Спозаранку, оторвав больную голову от подушки, Валентин Иосифович с радостью ощутил пустоту сознания, и решил прочесть, что же удалось зафиксировать на бумаге после сеанса ночных откровений.

«Фуфель, фуфель – врет давно. Фуфель, фуфель, он – говно. Русишь официре. Ах – ах – ах. Трах – трах – трах. О – ля – ля. Гутен морген, ча – ча – ча. Он продать свою страну. Он – фашист, пропагандист. О – ля – ля, ча – ча –ча. Террорист, монополист… Фуфель гонит дурь, дурь, дурь… Деньги, деньги, деньги. Крутит, крутит, крутит. Фуфель губит, губит, губит… Бим –бом!..»

Тут Бормотухин вспомнил, что эти звуки были интерпретированы им как удары лондонского Биг-Бена.

Профессор сел и задумался.

Не иначе я стал свидетелем какой-то идеологической диверсии? - Осознал произошедшее политолог. Значит так: где-то здесь поблизости работает передатчик, который при помощи каких-то тонких волн воздействует над подсознание. Люди постоянно подвергаются обработке этого таинственного мощного оружия, но даже не подозревают об этом. А это действуют враги! Скорее всего, американцы. Нет, не передатчик. Какой передатчик, где? Они посылают сигналы из космоса со своих спутников. Облучают, так сказать, территорию. Ну, а, я просто буквально «вышел из себя», настроился на волну под воздействием обкурки и лишних доз алкоголя. И… подслушал. То, что не следовало… Нет, это слишком фантастическая версия. Все-таки это внутренний заговор. Работают какие-то недоброжелатели из конторы. Вроде скрытых троцкистов. Тихо и исподтишка гадят. Надо что-то делать.

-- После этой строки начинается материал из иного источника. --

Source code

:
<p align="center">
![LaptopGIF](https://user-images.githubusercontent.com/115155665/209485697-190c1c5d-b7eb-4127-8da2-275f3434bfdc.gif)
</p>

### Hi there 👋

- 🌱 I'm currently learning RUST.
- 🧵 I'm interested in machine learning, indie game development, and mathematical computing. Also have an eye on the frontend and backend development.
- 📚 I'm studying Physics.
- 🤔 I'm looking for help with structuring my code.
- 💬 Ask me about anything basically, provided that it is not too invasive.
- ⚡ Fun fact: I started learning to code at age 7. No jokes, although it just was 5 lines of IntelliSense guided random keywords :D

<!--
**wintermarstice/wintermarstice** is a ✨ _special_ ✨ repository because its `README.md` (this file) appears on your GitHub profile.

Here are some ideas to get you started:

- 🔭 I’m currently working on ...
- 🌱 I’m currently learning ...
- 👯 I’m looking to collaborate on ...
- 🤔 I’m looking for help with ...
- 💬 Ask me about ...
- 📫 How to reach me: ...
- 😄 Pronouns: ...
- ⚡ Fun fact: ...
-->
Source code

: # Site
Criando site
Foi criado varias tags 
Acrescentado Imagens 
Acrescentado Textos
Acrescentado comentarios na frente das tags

И в лучших традициях написания доносов Бормотухин изложил свое феноменальное открытие в форме письма, присовокупив к посланию и тот бред, что зафиксировал ночью на листочках.

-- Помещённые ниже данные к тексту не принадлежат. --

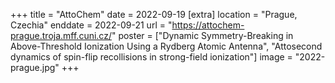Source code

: +++
title = "AttoChem"
date = 2022-09-19
[extra]
location = "Prague, Czechia"
enddate = 2022-09-21
url = "https://attochem-prague.troja.mff.cuni.cz/"
poster = ["Dynamic Symmetry-Breaking in Above-Threshold Ionization Using a Rydberg Atomic Antenna", "Attosecond dynamics of spin-flip recollisions in strong-field ionization"]
image = "2022-prague.jpg"
+++
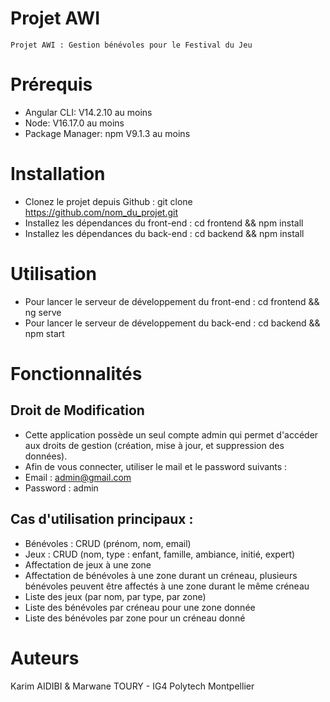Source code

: # Projet AWI

    Projet AWI : Gestion bénévoles pour le Festival du Jeu

# Prérequis

  - Angular CLI: V14.2.10 au moins
  - Node: V16.17.0 au moins
  - Package Manager: npm V9.1.3 au moins

# Installation
  - Clonez le projet depuis Github : git clone https://github.com/nom_du_projet.git
  - Installez les dépendances du front-end : cd frontend && npm install
  - Installez les dépendances du back-end : cd backend && npm install

# Utilisation

  - Pour lancer le serveur de développement du front-end : cd frontend && ng serve
  - Pour lancer le serveur de développement du back-end : cd backend && npm start

# Fonctionnalités

## Droit de Modification

  - Cette application possède un seul compte admin qui permet d'accéder aux droits de gestion (création, mise à jour, et suppression des données).
  - Afin de vous connecter, utiliser le mail et le password suivants : 
  - Email : admin@gmail.com
  - Password : admin
  
## Cas d'utilisation principaux : 

  - Bénévoles : CRUD (prénom, nom, email)
  - Jeux : CRUD (nom, type : enfant, famille, ambiance, initié, expert)
  - Affectation de jeux à une zone
  - Affectation de bénévoles à une zone durant un créneau,
    plusieurs bénévoles peuvent être affectés à une zone durant le
    même créneau
  - Liste des jeux (par nom, par type, par zone)
  - Liste des bénévoles par créneau pour une zone donnée
  - Liste des bénévoles par zone pour un créneau donné

# Auteurs

  Karim AIDIBI & Marwane TOURY - IG4 Polytech Montpellier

Два дня прошли в тревожном ожидании, а на третий к Бормотухину пожаловали гости.

Они пришли внезапно, изобразив из себя врачей неотложной психиатрической помощи.

Но Бормотухин точно знал, что это коварные заговорщики, либо пиндосы.

Обложили, суки! Вот дебил, нужно было тоньше действовать, а теперь поздно, - панически соображал профессор, отступая внутрь комнаты.

Выход из ситуации нашелся сам собой: выброситься с пятого этажа.

Почему же именно выброситься? – мельком пронеслось в мозгу. – А… - догадался политолог, - Зазомбировали.

Врач и пара амбалов в белых халатах хотели уже скрутить Бормотухина, но тот, показав обезьянью ловкость, выскочил на балкон и повис на перилах…

Никому больше не рассказывал про сигналы? - Спросил профессора пожилой санитар, дыша знакомым перегаром.

Нет, только вам. – Задыхаясь, прошептал преподаватель.

Тогда - гутен таг! - Сказал санитар, подмигнул и ударил Бормотухина прямо в лоб неврологическим молоточком.

Нервные слабые пальцы разжались, и профессор полетел вниз.

За те несколько мгновений, пока Бормотухин летел к асфальту, он, наподобие какой-нибудь голограммы-трансформера, успел превратиться из похмельного Вуди Аллена в пьяненького профессора Плейшнера, вдохнувшего шалый воздух свободы.